Das trifft einen Nerv, das triggert, was der Herr Müller von sich gibt. Man kann auch schreiben, sich erdreistet. Besonders, wenn dieser Mensch uns andauernd erzählt, wir sparen nicht genug und genau weiß, dass die Kälte, die wir letzte Woche hatten, ein Nicht-Heizen ganz und gar ausgeschlossen sein lässt.
„Was für ein Zynismus. Herr Müller sollte eigentlich wissen, dass sicher niemand bei den horrenden Preisen für Erdgas aus Jux und Tollerei die Thermostate aufreißt. (Er)frieren will jedoch auch niemand.“
Da sind sie wieder, die NDS. Auch zitateweise bei uns. Daran ist einzig und allein die Bundesregierung schuld und natürlich Menschen wie der Herr Müller, die der Bundesregierung zuarbeiten. In dem Artikel gibt es, was Importe und Exporte angeht, ein instabiles Argument, und der Grundsatz der Sanktionierung ist immer wieder diskutabel. Zuletzt haben wir uns hier mit dem Tema beschäftigt:
Das Brot, die Heizung, die Geopolitik und Sahra Wagenknecht (Leitkommentar) +++ Umfrage zu den Russland-Sanktionen +++ Klassenkampf statt Entsolidarisierung | Briefing 81 | Geopolitik Wirtschaft Ukrainekrieg
Mit Sicherheit jedoch werden die Lasten ungleich verteilt, für uns ist das gegenüber dem Wohl Putins und einer deutsch-russischen Freudnschaft, die nur auf Wirtshaftsinteressen basiert und offensichtlich mit deren Schädigung zu Ende geht, der wichtigere Aspekt. Insofern ist der Populismus der Linken, den der Autor kritisiert, zwar zugespitzt, aber nicht absurd. Es geht nicht vorrangig um die mengemäßig kaum relevanten beheizten Pools, sie sind ein Sinnbild. Es geht um die generelle Möglichkeit, sich ohne größere Beteiligung an den Kosten selbst gut über die Runden zu bringen, die Menschen mit eigenem Hallenpool haben. Abgesehen davon, dass ihr ökologischer Fußabdruck ebenfalls zu groß ist und dieser Lebensstil nicht zeitgemäß.

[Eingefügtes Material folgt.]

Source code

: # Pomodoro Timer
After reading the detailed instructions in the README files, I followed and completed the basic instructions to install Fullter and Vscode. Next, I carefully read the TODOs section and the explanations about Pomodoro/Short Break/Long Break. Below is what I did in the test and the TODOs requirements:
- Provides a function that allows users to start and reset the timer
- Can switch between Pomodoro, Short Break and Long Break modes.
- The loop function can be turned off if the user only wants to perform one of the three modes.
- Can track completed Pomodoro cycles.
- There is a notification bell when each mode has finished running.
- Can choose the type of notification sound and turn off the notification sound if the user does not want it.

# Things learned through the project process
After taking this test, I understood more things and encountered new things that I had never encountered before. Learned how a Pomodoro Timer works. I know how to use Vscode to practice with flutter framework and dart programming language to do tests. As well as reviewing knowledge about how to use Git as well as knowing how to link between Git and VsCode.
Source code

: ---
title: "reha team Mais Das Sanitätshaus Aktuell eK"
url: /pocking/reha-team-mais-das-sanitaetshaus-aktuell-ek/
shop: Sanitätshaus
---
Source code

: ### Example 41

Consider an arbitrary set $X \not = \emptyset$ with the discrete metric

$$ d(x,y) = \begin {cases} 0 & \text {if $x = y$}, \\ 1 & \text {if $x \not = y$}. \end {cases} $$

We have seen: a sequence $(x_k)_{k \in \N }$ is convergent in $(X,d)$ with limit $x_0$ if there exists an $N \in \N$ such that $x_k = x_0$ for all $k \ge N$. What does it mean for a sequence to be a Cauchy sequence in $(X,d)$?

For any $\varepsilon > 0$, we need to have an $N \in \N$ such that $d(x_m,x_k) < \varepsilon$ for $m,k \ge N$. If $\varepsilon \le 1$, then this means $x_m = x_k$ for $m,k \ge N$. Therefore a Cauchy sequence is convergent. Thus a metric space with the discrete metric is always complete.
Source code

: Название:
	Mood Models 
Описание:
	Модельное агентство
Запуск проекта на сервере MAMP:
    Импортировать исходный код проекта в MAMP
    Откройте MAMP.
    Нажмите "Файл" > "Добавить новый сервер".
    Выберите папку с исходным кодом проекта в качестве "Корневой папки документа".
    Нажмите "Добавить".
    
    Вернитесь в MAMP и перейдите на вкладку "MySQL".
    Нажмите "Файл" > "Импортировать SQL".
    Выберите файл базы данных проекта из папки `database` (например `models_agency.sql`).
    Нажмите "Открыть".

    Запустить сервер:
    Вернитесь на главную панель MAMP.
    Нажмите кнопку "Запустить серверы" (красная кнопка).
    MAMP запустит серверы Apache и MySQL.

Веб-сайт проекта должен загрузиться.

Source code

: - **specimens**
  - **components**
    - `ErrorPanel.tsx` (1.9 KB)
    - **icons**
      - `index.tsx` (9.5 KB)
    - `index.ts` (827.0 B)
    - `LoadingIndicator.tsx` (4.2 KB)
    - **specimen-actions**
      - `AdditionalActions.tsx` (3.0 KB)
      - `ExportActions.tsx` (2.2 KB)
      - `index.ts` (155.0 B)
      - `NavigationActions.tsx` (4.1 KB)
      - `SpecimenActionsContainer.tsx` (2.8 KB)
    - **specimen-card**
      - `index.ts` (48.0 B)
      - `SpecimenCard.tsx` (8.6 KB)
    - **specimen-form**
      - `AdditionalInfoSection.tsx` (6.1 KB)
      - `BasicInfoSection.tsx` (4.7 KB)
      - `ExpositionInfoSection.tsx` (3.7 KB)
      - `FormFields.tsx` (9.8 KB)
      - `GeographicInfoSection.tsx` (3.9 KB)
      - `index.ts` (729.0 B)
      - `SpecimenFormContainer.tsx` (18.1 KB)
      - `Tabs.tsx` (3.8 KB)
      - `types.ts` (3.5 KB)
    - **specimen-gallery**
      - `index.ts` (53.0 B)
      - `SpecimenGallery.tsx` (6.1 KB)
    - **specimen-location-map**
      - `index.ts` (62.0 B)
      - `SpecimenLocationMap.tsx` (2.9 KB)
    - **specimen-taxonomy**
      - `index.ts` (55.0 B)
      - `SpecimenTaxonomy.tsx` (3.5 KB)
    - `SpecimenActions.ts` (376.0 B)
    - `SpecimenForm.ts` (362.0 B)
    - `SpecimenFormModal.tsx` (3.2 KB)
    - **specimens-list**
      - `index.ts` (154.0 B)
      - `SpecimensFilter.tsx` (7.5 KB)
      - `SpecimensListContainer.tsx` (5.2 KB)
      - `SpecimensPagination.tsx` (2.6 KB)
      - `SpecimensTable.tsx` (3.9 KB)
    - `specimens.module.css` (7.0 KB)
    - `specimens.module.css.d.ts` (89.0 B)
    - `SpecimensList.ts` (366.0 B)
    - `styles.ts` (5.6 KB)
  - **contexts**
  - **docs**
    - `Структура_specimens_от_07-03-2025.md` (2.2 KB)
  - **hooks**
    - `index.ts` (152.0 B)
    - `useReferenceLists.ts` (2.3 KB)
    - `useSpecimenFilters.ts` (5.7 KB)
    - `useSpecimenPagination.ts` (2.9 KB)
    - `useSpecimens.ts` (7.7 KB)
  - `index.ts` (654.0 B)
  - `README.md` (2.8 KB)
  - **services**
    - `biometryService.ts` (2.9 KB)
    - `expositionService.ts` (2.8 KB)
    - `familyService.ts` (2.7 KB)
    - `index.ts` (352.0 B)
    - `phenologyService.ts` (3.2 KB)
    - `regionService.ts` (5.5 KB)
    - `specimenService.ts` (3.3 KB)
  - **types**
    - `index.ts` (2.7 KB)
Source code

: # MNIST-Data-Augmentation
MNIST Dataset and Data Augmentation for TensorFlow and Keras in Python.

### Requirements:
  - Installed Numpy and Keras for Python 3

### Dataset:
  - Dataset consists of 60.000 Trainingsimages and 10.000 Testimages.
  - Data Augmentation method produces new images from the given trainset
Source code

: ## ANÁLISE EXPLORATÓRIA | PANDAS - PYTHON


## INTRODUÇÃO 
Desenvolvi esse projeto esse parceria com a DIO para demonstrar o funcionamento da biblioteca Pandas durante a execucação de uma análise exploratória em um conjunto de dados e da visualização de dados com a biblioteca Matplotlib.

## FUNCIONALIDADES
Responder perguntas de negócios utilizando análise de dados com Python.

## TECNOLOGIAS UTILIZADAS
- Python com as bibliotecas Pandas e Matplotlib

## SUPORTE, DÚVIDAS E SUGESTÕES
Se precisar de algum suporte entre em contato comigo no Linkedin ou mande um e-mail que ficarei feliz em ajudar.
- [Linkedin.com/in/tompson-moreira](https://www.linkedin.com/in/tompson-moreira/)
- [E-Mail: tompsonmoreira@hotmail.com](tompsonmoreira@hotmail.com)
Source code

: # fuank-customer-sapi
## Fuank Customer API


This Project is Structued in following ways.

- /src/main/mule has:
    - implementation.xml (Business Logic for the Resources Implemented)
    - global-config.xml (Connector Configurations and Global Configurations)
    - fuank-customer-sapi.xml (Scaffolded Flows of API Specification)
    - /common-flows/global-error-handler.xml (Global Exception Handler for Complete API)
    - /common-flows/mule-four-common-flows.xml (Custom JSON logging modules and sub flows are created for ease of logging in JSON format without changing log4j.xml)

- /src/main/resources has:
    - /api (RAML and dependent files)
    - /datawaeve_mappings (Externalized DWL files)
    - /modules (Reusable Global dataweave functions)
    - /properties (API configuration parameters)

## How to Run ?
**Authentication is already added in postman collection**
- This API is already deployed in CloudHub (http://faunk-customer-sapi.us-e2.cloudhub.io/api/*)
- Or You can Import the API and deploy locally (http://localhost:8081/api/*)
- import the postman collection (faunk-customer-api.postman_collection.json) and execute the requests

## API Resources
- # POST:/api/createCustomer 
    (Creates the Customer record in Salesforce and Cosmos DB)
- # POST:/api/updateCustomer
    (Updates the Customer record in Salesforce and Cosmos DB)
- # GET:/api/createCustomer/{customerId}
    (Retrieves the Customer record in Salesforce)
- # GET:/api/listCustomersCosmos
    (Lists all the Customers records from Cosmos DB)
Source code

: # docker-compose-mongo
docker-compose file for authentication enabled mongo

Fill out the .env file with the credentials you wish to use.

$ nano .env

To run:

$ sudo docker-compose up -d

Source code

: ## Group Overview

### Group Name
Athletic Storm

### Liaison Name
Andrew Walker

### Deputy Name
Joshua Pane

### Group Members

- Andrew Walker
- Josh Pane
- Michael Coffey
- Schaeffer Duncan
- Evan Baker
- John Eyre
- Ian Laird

Bisher gab es die Gasmangellage nicht und ob Klaus Müller sie, wenn sie kommt, tatsächlich den Bürger:innen zuschreiben wird, ob er die Dreistigkeit also noch einmal steigert, indem er sagt: „Da seht ihr, was ihr davon habt, dass ihr es wagt, im Winter Gas zu verbrauchen, ich hab euch gesagt, was passieren kann!“, werden wir sehen. Vielleicht wird ihm sein Freund Robert Habeck, der Politiker von den beiden Gasmännern, auch raten, die Formulierungen dann etwas vorsichtiger zu wählen.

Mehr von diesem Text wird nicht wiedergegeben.